● **EXERCISE DIRECTIONS**
Filter the entries, keeping every line with the word "werden".

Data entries
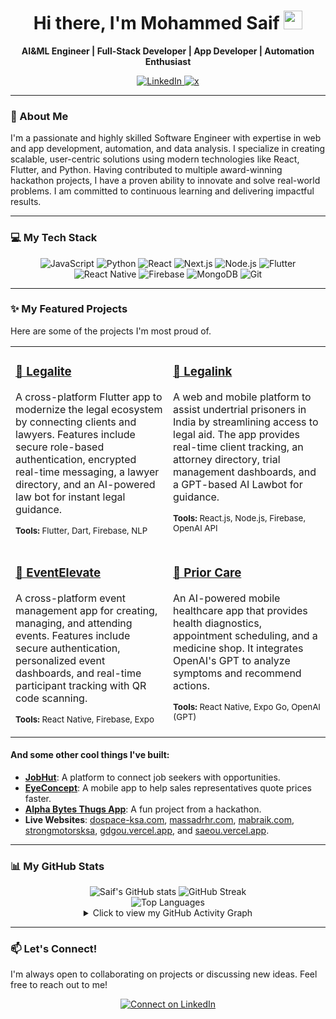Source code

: <div align="center">
  
  <h1>
    Hi there, I'm Mohammed Saif 
    <img src="https://media.giphy.com/media/hvRJCLFzcasrR4ia7z/giphy.gif" width="30px"/>
  </h1>
  
  <p>
    <strong>AI&ML Engineer | Full-Stack Developer | App Developer | Automation Enthusiast</strong>
  </p>
  
  <p>
    <a href="www.linkedin.com/in/mohammed-saif-a6097b227">
      <img src="https://img.shields.io/badge/LinkedIn-0077B5?style=for-the-badge&logo=linkedin&logoColor=white" alt="LinkedIn"/>
    </a>
    <a href="https://x.com/saif0z">
      <img src="https://img.shields.io/twitter/follow/:saif0" alt="x"/>
    </a>
  </p>
  
</div>

---

### 🚀 About Me

I'm a passionate and highly skilled Software Engineer with expertise in web and app development, automation, and data analysis. I specialize in creating scalable, user-centric solutions using modern technologies like React, Flutter, and Python. Having contributed to multiple award-winning hackathon projects, I have a proven ability to innovate and solve real-world problems. I am committed to continuous learning and delivering impactful results.

---

### 💻 My Tech Stack

<div align="center">
  <p>
    <img src="https://img.shields.io/badge/JavaScript-F7DF1E?style=for-the-badge&logo=javascript&logoColor=black" alt="JavaScript"/>
    <img src="https://img.shields.io/badge/Python-3776AB?style=for-the-badge&logo=python&logoColor=white" alt="Python"/>
    <img src="https://img.shields.io/badge/React-20232A?style=for-the-badge&logo=react&logoColor=61DAFB" alt="React"/>
    <img src="https://img.shields.io/badge/Next.js-000000?style=for-the-badge&logo=nextdotjs&logoColor=white" alt="Next.js"/>
    <img src="https://img.shields.io/badge/Node.js-339933?style=for-the-badge&logo=nodedotjs&logoColor=white" alt="Node.js"/>
    <img src="https://img.shields.io/badge/Flutter-02569B?style=for-the-badge&logo=flutter&logoColor=white" alt="Flutter"/>
    <img src="https://img.shields.io/badge/React_Native-20232A?style=for-the-badge&logo=react&logoColor=61DAFB" alt="React Native"/>
    <img src="https://img.shields.io/badge/Firebase-FFCA28?style=for-the-badge&logo=firebase&logoColor=black" alt="Firebase"/>
    <img src="https://img.shields.io/badge/MongoDB-47A248?style=for-the-badge&logo=mongodb&logoColor=white" alt="MongoDB"/>
    <img src="https://img.shields.io/badge/Git-F05032?style=for-the-badge&logo=git&logoColor=white" alt="Git"/>
  </p>
</div>

---

### ✨ My Featured Projects

Here are some of the projects I'm most proud of.

<table>
  <tr>
    <td width="50%" valign="top">
      <h3><a href="https://github.com/M-A-Edwards/legalite">📌 Legalite</a></h3>
      <p>A cross-platform Flutter app to modernize the legal ecosystem by connecting clients and lawyers. Features include secure role-based authentication, encrypted real-time messaging, a lawyer directory, and an AI-powered law bot for instant legal guidance.</p>
      <p><sub><b>Tools:</b> Flutter, Dart, Firebase, NLP</sub></p>
    </td>
    <td width="50%" valign="top">
      <h3><a href="https://github.com/sri-harini-m/legalink">📌 Legalink</a></h3>
      <p>A web and mobile platform to assist undertrial prisoners in India by streamlining access to legal aid. The app provides real-time client tracking, an attorney directory, trial management dashboards, and a GPT-based AI Lawbot for guidance.</p>
      <p><sub><b>Tools:</b> React.js, Node.js, Firebase, OpenAI API</sub></p>
    </td>
  </tr>
  <tr>
    <td width="50%" valign="top">
      <h3><a href="https://github.com/Mohammed-Shoaib01/EventElevate">📌 EventElevate</a></h3>
      <p>A cross-platform event management app for creating, managing, and attending events. Features include secure authentication, personalized event dashboards, and real-time participant tracking with QR code scanning.</p>
      <p><sub><b>Tools:</b> React Native, Firebase, Expo</sub></p>
    </td>
    <td width="50%" valign="top">
      <h3><a href="https://github.com/sri-harini-m/first-line-of-care">📌 Prior Care</a></h3>
      <p>An AI-powered mobile healthcare app that provides health diagnostics, appointment scheduling, and a medicine shop. It integrates OpenAI's GPT to analyze symptoms and recommend actions.</p>
      <p><sub><b>Tools:</b> React Native, Expo Go, OpenAI (GPT)</sub></p>
    </td>
  </tr>
</table>

#### And some other cool things I've built:
- **[JobHut](https://github.com/saifxyzyz/jobhut)**: A platform to connect job seekers with opportunities.
- **[EyeConcept](https://github.com/esscs/eyeconcept)**: A mobile app to help sales representatives quote prices faster.
- **[Alpha Bytes Thugs App](https://github.com/Mohammed-Shoaib01/Alpha_Bytes_Thugs_App)**: A fun project from a hackathon.
- **Live Websites**: [dospace-ksa.com](https://dospace-ksa.com/), [massadrhr.com](https://www.massadrhr.com/), [mabraik.com](https://mabraik.com/), [strongmotorsksa](https://mabraik.com/strongmotorsksa), [gdgou.vercel.app](https://gdgou.vercel.app/), and [saeou.vercel.app](https://saeou.vercel.app/).

---

### 📊 My GitHub Stats

<div align="center">

  <img src="https://github-readme-stats.vercel.app/api?username=saifxyzyz&show_icons=true&theme=highcontrast&hide_border=true&border_radius=15" alt="Saif's GitHub stats" />
  <img src="https://github-readme-streak-stats.herokuapp.com/?user=saifxyzyz&theme=highcontrast&hide_border=true&border_radius=5" alt="GitHub Streak" />

  <br>
  
  <img src="https://github-readme-stats.vercel.app/api/top-langs/?username=saifxyzyz&layout=compact&theme=highcontrast&hide_border=true&langs_count=8" alt="Top Languages">
  
  <details>
    <summary>Click to view my GitHub Activity Graph</summary>
    <br>
    <img src="https://github-readme-activity-graph.vercel.app/graph?username=saifxyzyz&bg_color=0D1117&color=58A6FF&line=58A6FF&point=58A6FF&area=true&hide_border=true" alt="GitHub Activity Graph"/>
  </details>

</div>

---

### 📫 Let's Connect!

I'm always open to collaborating on projects or discussing new ideas. Feel free to reach out to me!

<p align="center">
  <a href="www.linkedin.com/in/mohammed-saif-a6097b227">
    <img src="https://img.shields.io/badge/Connect%20on-LinkedIn-blue?style=for-the-badge&logo=linkedin" alt="Connect on LinkedIn"/>
  </a>
</p>
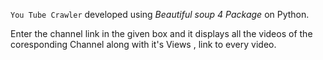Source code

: `You Tube Crawler` developed using _Beautiful soup 4 Package_ on Python.

Enter the channel link in the given box and it displays all the videos of the coresponding Channel along with it's Views ,
link to every video. 
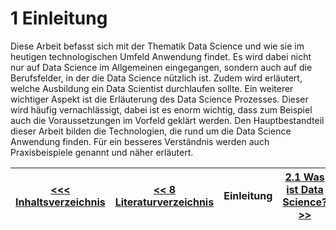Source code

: # 1 Einleitung

Diese Arbeit befasst sich mit der Thematik Data Science und wie sie im heutigen technologischen Umfeld Anwendung findet. Es wird dabei nicht nur auf Data Science im Allgemeinen eingegangen, sondern auch auf die Berufsfelder, in der die Data Science nützlich ist. Zudem wird erläutert, welche Ausbildung ein Data Scientist durchlaufen sollte.
Ein weiterer wichtiger Aspekt ist die Erläuterung des Data Science Prozesses. Dieser wird häufig vernachlässigt, dabei ist es enorm wichtig, dass zum Beispiel auch die Voraussetzungen im Vorfeld geklärt werden. 
Den Hauptbestandteil dieser Arbeit bilden die Technologien, die rund um die Data Science Anwendung finden. Für ein besseres Verständnis werden auch Praxisbeispiele genannt und näher erläutert. 

| [&lt;&lt;&lt; Inhaltsverzeichnis](../README.md) | [&lt;&lt; 8 Literaturverzeichnis](../Literaturverzeichnis.md)  | Einleitung | [2.1 Was ist Data Science? &gt;&gt;](./01_Was_ist_Data_Science.md) |
|------------------------------------------------|---------------------------------------------------------------------------------|-------------|-----------------------------------------------------------------|


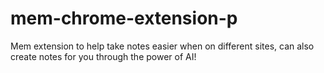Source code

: # mem-chrome-extension-p

Mem extension to help take notes easier when on different sites, can also create notes for you through the power of AI!
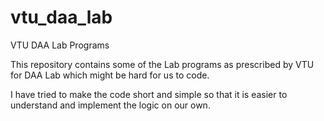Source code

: # vtu_daa_lab
VTU DAA Lab Programs

This repository contains some of the Lab programs as prescribed by VTU for DAA Lab which might be hard for us to code.

I have tried to make the code short and simple so that it is easier to understand and implement the logic on our own.
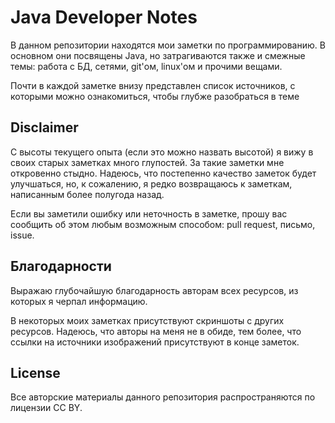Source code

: # Java Developer Notes

В данном репозитории находятся мои заметки по программированию. В основном они посвящены Java, но затрагиваются также и смежные темы: работа с БД, сетями, git'ом, linux'ом и прочими вещами.

Почти в каждой заметке внизу представлен список источников, с которыми можно ознакомиться, чтобы глубже разобраться в теме

## Disclaimer

С высоты текущего опыта (если это можно назвать высотой) я вижу в своих старых заметках много глупостей. 
За такие заметки мне откровенно стыдно. 
Надеюсь, что постепенно качество заметок будет улучшаться, но, к сожалению, я редко возвращаюсь к заметкам, написанным более полугода назад.

Если вы заметили ошибку или неточность в заметке, прошу вас сообщить об этом любым возможным способом: pull request, письмо, issue.

## Благодарности

Выражаю глубочайшую благодарность авторам всех ресурсов, из которых я черпал информацию. 

В некоторых моих заметках присутствуют скриншоты с других ресурсов. Надеюсь, что авторы на меня не в обиде, тем более, что ссылки на источники изображений присутствуют в конце заметок.

## License

Все авторские материалы данного репозитория распространяются по лицензии CC BY.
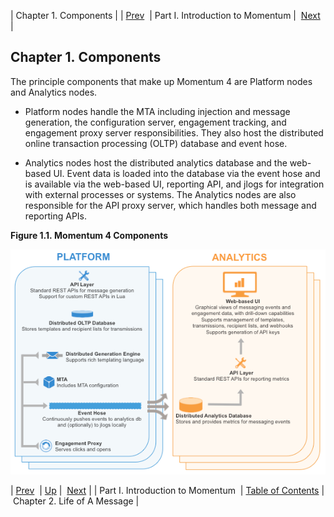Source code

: | Chapter 1. Components |
| [Prev](p.intro)  | Part I. Introduction to Momentum |  [Next](loam) |

## Chapter 1. Components

The principle components that make up Momentum 4 are Platform nodes and Analytics nodes.

*   Platform nodes handle the MTA including injection and message generation, the configuration server, engagement tracking, and engagement proxy server responsibilities. They also host the distributed online transaction processing (OLTP) database and event hose.

*   Analytics nodes host the distributed analytics database and the web-based UI. Event data is loaded into the database via the event hose and is available via the web-based UI, reporting API, and jlogs for integration with external processes or systems. The Analytics nodes are also responsible for the API proxy server, which handles both message and reporting APIs.

<a name="architecture.image"></a>

**Figure 1.1. Momentum 4 Components**

![Momentum 4 Components](images/components.png)

| [Prev](p.intro)  | [Up](p.intro) |  [Next](loam) |
| Part I. Introduction to Momentum  | [Table of Contents](index) |  Chapter 2. Life of A Message |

● **SOLUTION TO THIS TASK**
Ein weiterer wichtiger Aspekt ist die Erläuterung des Data Science Prozesses. Dieser wird häufig vernachlässigt, dabei ist es enorm wichtig, dass zum Beispiel auch die Voraussetzungen im Vorfeld geklärt werden. 
Den Hauptbestandteil dieser Arbeit bilden die Technologien, die rund um die Data Science Anwendung finden. Für ein besseres Verständnis werden auch Praxisbeispiele genannt und näher erläutert. 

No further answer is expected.